E <- sum(fees*passengers)
E120 <- E*120 #multiply for 120 passengers
E120

## [1] 1884

They should expect a revenue of $1884 from 120 passengers with a standard deviation of 19.9

2.44
a)

income <- c("1 to 9,999","10,000 to 14,999","15,000 to 24,999","25,000 to 34,999","35,000 to 49,999","50,000 to 64,999","65,000 to 74,999","75,000 to 99,999","100,000 or more")

total <- c(2.2,4.7,15.8,18.3,21.2,13.9,5.8,8.4,9.7)

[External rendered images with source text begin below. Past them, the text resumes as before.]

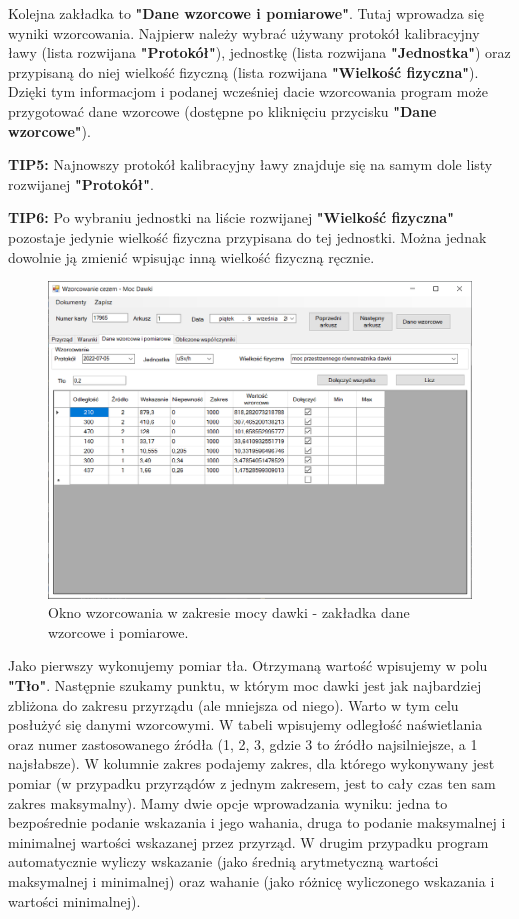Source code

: Kolejna zakładka to \textbf{"Dane wzorcowe i pomiarowe"}. Tutaj wprowadza się wyniki wzorcowania. Najpierw należy wybrać używany protokół kalibracyjny ławy (lista rozwijana \textbf{"Protokół"}), jednostkę (lista rozwijana \textbf{"Jednostka"}) oraz przypisaną do niej wielkość fizyczną (lista rozwijana \textbf{"Wielkość fizyczna"}). Dzięki tym informacjom i podanej wcześniej dacie wzorcowania program może przygotować dane wzorcowe (dostępne po kliknięciu przycisku \textbf{"Dane wzorcowe"}).

\textbf{TIP5:} Najnowszy protokół kalibracyjny ławy znajduje się na samym dole listy rozwijanej \textbf{"Protokół"}.

\textbf{TIP6:} Po wybraniu jednostki na liście rozwijanej \textbf{"Wielkość fizyczna"} pozostaje jedynie wielkość fizyczna przypisana do tej jednostki. Można jednak dowolnie ją zmienić wpisując inną wielkość fizyczną ręcznie.

\begin{figure}[htb]
	\centering
	\includegraphics[width=\columnwidth]{obrazki/Wzorcowanie/moc_dawki/dane.png}
	\caption{Okno wzorcowania w zakresie mocy dawki - zakładka dane wzorcowe i pomiarowe.}
	\label{mocDane}
\end{figure}

Jako pierwszy wykonujemy pomiar tła. Otrzymaną wartość wpisujemy w polu \textbf{"Tło"}. Następnie szukamy punktu, w którym moc dawki jest jak najbardziej zbliżona do zakresu przyrządu (ale mniejsza od niego). Warto w tym celu posłużyć się danymi wzorcowymi. W tabeli wpisujemy odległość naświetlania oraz numer zastosowanego źródła (1, 2, 3, gdzie 3 to źródło najsilniejsze, a 1 najsłabsze). W kolumnie zakres podajemy zakres, dla którego wykonywany jest pomiar (w przypadku przyrządów z jednym zakresem, jest to cały czas ten sam zakres maksymalny). Mamy dwie opcje wprowadzania wyniku: jedna to bezpośrednie podanie wskazania i jego wahania, druga to podanie maksymalnej i minimalnej wartości wskazanej przez przyrząd. W drugim przypadku program automatycznie wyliczy wskazanie (jako średnią arytmetyczną wartości maksymalnej i minimalnej) oraz wahanie (jako różnicę wyliczonego wskazania i wartości minimalnej).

freq <- data.frame(income,total)
freq

##             income total
## 1       1 to 9,999   2.2
## 2 10,000 to 14,999   4.7
## 3 15,000 to 24,999  15.8
## 4 25,000 to 34,999  18.3
## 5 35,000 to 49,999  21.2
## 6 50,000 to 64,999  13.9
## 7 65,000 to 74,999   5.8
## 8 75,000 to 99,999   8.4
## 9  100,000 or more   9.7

barplot(freq$total, names.arg=income)

The distribution has a mean around 25,000 and 49,999 and peaks in the 35,000 to 49,999 range before decreasing again.

b)
P(< 50,000) = 2.2 + 4.7 + 15.8 + 18.3 + 21.2 = 62.2%

c)
P(female and <50k) = .622 * .41 = 25.5%

*d)**
The assumption in c would not be correct. With 41% of the population (96,420,486) being women we would have 39,532,399. From that population of women we would have 28,384,262 (71.8%) women making less than $50k. Using these metrics we get a probability of 29.4% of women making less than $50K (28,384,262/96,420,486).